Veronica, the archaeological reports in the two links below are interesting to read through. They both mention that there was evidence of a roman cemetery being near to where Darlington St is now, though they don't reveal what happened to the burial urns found when work began on the gas works. Maybe they like the bathhouse remains found on Millgate were taken by a museum in Manchester.

https://eprints.oxfordarchaeology.com/4954/1/Darlington%20Street%20Archaeological%20Watching%20Brief%20Report.pdf

https://oxfordarchaeology.com/images/pdfs/GMPR/GMPR03_Wigan.pdf

Comment by: Veronica on 3rd November 2021 at 18:19

I looked at the 40 page one Cyril. Not managed the Gas Works Cemetery yet. You can see from the maps why they would settle at the 'top' of Wigan and the Cemetery was further away to the lower right. There must still be a lot to be found of Roman life. Very strange how the Roman Baths site is practically the site of the modern baths. I remember going looking around the site in 2007. Wigan has always been very important how it's placed for travellers North and South it seems. I must try to get into the other site for the excavation of the Gasworks. Thank you Cyril for that. I always wonder why the Romans gave up in Britannia - could it have been the dreadful weather! If it was there's no surprise there!

Comment by: RON HUNT on 3rd November 2021 at 21:12

Donald, Elizabeth, the word LONGSHHOT is derived from a long narrow strip of land in the middle ages called a SHOOT Nothing to do with firing a canon ball aimed at the Parish Church its a misconception.

Comment by: Anthony on 4th November 2021 at 03:37

You are correct regarding Longshoot, Ron.
The name was used as early as the 1320s, when King Edward II visited the district, and presided over court hearings relating to local disputes.

Comment by: Keith on 4th November 2021 at 09:37

Cyril, thank you for those links, both were interesting, particularly the second one.

Comment by: Ben on 4th November 2021 at 09:43

If it had been Edward ll’s father who had visited it would have been case of Longshanks at Longshhot.

Comment by: Terry on 4th November 2021 at 11:15

Cyril.

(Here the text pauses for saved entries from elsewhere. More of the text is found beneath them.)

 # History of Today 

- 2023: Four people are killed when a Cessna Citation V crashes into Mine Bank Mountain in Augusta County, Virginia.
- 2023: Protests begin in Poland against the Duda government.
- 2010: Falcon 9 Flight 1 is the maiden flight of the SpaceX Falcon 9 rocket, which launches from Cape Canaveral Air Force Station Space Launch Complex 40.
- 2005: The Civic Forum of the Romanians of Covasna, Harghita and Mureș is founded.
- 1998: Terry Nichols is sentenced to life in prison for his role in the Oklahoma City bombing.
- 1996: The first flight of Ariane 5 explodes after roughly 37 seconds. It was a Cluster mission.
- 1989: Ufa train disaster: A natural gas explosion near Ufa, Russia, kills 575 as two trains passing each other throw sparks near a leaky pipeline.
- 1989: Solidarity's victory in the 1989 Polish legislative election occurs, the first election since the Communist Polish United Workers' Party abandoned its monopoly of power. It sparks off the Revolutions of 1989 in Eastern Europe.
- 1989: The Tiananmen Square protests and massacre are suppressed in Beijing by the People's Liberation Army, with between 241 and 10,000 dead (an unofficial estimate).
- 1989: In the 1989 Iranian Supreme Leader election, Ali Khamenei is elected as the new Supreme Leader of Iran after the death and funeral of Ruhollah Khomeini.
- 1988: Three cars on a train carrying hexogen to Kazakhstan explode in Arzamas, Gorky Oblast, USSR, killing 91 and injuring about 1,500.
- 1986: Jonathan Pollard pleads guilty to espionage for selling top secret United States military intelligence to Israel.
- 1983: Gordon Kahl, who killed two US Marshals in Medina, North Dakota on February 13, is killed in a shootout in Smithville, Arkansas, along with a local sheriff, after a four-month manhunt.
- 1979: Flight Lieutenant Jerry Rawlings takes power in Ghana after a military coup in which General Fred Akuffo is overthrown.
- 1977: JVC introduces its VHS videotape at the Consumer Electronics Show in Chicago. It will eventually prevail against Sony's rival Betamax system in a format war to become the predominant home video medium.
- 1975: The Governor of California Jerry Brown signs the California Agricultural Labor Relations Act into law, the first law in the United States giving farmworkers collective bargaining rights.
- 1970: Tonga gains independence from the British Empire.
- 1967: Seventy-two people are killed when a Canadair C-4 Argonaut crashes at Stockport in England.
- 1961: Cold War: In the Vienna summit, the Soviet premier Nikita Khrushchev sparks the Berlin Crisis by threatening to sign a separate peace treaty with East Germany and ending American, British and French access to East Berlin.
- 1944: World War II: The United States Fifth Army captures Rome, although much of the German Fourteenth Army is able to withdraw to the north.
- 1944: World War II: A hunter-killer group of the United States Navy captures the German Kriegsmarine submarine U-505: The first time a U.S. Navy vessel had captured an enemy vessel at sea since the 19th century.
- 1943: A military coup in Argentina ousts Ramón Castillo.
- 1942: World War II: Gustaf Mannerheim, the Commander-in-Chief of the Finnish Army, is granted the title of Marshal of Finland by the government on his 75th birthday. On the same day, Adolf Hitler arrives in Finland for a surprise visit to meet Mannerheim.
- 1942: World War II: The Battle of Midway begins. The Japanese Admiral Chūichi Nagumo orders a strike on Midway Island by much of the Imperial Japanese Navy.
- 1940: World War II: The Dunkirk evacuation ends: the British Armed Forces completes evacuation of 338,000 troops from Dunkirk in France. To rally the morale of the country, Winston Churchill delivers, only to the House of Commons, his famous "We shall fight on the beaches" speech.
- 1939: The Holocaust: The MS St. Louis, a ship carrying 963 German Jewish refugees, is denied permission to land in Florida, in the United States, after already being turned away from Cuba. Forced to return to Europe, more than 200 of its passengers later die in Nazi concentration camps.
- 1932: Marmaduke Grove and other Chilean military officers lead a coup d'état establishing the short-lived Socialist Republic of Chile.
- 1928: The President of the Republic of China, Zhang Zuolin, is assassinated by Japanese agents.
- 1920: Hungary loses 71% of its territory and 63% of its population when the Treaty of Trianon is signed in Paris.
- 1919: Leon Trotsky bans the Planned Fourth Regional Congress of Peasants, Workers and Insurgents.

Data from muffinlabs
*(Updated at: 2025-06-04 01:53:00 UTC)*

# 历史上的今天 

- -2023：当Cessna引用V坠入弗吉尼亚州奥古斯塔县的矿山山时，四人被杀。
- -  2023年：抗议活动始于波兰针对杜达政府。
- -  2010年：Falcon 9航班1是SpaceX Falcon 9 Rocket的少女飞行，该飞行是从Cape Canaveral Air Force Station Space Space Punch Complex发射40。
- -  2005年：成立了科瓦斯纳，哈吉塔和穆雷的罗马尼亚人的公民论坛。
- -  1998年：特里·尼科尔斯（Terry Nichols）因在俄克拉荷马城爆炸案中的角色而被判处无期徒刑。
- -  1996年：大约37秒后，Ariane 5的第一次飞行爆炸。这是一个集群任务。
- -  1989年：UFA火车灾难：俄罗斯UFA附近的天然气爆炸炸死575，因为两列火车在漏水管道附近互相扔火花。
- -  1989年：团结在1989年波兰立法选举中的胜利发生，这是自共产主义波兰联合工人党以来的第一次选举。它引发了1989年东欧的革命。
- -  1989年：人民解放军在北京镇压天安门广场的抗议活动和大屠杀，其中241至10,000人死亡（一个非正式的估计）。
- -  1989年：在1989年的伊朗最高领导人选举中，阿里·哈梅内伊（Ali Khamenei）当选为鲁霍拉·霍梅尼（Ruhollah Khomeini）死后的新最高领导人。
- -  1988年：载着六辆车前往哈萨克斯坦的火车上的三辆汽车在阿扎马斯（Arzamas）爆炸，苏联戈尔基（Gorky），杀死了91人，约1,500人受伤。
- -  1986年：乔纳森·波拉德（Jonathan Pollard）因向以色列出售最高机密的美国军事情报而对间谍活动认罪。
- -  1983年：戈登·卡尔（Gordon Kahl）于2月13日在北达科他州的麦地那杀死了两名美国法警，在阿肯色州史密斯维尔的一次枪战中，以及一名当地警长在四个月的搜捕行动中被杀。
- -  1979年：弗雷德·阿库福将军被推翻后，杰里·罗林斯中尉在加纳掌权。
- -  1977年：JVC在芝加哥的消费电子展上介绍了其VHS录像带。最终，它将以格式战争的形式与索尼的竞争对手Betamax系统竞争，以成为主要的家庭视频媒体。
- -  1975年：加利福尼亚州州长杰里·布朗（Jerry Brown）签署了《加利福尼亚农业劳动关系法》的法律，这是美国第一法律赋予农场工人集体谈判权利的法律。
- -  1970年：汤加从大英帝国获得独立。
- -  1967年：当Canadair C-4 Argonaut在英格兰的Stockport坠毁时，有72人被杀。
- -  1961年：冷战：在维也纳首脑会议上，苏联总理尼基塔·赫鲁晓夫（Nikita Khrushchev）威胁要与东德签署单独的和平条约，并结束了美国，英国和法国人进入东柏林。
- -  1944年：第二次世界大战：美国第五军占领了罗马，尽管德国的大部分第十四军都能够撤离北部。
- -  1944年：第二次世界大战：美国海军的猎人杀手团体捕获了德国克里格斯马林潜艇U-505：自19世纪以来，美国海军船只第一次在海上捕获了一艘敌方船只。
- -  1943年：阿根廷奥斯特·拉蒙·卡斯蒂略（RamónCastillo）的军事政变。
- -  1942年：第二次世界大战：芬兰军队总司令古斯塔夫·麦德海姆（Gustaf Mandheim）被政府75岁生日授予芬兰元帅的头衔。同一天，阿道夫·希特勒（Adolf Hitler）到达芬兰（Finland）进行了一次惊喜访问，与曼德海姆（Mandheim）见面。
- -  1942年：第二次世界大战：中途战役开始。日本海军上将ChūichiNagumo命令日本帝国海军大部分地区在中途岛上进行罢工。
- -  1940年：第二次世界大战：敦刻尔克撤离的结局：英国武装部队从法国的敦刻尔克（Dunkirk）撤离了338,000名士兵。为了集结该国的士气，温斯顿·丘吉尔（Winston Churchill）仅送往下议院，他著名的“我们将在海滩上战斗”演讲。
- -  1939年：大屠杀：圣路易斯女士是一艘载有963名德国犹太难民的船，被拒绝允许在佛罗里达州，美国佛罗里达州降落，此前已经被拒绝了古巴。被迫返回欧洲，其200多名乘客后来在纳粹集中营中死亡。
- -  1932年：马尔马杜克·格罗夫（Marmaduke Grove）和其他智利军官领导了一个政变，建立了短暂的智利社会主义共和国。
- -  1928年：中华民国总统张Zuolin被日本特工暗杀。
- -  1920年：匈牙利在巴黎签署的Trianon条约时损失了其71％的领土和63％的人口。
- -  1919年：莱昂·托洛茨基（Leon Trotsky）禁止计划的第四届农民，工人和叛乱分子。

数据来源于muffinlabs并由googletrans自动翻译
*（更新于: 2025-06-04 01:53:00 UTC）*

Harrogate Street took its name from the Harrogate Well, which stood where the Premier Inn is now, and the name isn't a variation of Arrow Gate.
The well was named after the spa town of Harrogate, as water from it supposedly had similar health giving properties to the Harrogate water
There was a building adjoining the well where invalids could take the water.
Industrial pollution In the early 19th century led to the contamination of the well and its closure,

Comment by: Terry on 4th November 2021 at 12:57

Apologies to Cyril. My comment abiceregarding the name of Harrogate St is in fact for Veronica's information.

Comment by: Donald Undewood on 4th November 2021 at 13:24

Oh! The deceptions practised upon me in my infancy

Comment by: Veronica on 4th November 2021 at 13:32

Yes I saw that afterwards Terry.. in the report that Cyril recommended. I don't think it would have Health giving properties these days..;~)

Comment by: Cyril on 4th November 2021 at 15:32

Terry, I had read of that well with its iron mineral rich water and probably a reason the romans had billets in Wigan, as they favoured places that had a supply of this particular type of water to boost their intake of iron.

If anyone is inquisitive to how this iron mineral rich water tastes then Spatone of Conwy have sachets of it available at health food shops, though do have a spittoon to hand as it's an acquired taste.

I'd never seen it spelled as Harrowgate with a w before Terry, always spelled like you say the same as the town in Yorkshire.